» Your goal
Where does the string "Football" occur in the records below? Copy every line that holds it.

» Given records
______

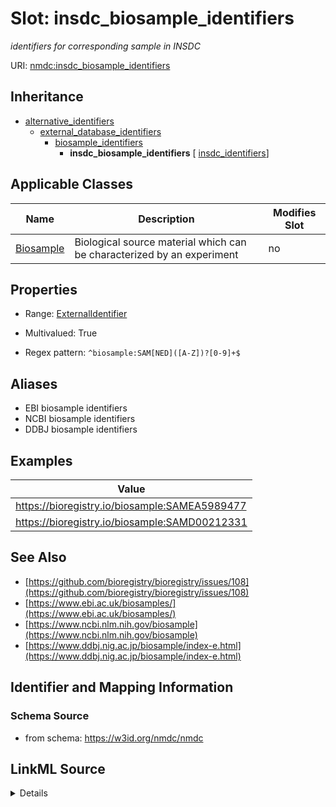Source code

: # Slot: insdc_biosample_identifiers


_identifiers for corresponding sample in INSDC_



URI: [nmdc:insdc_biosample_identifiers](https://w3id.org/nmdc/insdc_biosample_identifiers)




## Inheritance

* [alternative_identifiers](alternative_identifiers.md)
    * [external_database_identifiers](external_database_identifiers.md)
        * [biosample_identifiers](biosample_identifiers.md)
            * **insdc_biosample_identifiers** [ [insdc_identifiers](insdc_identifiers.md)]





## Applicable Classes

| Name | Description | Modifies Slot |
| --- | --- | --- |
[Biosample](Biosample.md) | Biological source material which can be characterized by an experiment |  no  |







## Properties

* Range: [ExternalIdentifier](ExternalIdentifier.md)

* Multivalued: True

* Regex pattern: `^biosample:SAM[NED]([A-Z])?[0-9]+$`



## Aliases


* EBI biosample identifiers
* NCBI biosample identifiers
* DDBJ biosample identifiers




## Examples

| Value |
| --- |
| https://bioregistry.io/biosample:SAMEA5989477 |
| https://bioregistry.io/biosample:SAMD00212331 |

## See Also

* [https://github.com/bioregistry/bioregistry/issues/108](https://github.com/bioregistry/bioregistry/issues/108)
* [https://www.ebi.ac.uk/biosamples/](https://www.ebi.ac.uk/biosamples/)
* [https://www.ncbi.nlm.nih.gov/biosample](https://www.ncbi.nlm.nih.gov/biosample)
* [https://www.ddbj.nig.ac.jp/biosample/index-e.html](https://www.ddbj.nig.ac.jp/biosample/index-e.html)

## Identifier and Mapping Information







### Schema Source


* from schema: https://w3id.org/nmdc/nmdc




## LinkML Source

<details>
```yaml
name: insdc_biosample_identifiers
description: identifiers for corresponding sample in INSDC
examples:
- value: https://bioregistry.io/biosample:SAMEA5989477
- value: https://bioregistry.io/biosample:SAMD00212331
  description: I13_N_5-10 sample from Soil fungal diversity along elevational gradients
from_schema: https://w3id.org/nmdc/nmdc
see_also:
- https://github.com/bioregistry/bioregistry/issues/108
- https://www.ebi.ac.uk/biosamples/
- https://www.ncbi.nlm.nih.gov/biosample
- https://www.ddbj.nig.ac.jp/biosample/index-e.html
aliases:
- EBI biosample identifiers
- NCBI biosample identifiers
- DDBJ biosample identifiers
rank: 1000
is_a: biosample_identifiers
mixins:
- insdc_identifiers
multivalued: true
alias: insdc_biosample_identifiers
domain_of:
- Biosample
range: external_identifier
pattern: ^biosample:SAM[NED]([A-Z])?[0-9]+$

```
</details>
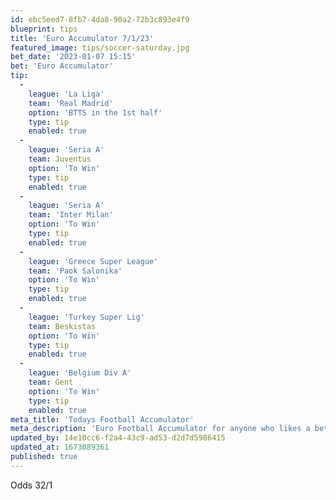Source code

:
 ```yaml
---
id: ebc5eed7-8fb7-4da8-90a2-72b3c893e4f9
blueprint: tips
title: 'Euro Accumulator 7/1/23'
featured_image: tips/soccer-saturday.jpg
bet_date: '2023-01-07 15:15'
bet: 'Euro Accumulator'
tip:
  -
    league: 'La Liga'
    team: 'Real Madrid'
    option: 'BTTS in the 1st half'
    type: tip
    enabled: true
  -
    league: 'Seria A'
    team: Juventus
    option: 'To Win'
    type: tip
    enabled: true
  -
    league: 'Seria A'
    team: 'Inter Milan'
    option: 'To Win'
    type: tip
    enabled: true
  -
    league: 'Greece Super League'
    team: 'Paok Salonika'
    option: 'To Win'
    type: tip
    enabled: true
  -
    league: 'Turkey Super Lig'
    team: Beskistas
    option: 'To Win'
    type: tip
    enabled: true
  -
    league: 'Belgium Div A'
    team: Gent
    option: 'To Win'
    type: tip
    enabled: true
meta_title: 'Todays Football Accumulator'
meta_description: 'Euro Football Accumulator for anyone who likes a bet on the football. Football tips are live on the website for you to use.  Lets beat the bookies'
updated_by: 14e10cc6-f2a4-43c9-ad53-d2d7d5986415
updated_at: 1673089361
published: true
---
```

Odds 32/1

______

» Finished exercise
meta_title: 'Todays Football Accumulator'
meta_description: 'Euro Football Accumulator for anyone who likes a bet on the football. Football tips are live on the website for you to use.  Lets beat the bookies'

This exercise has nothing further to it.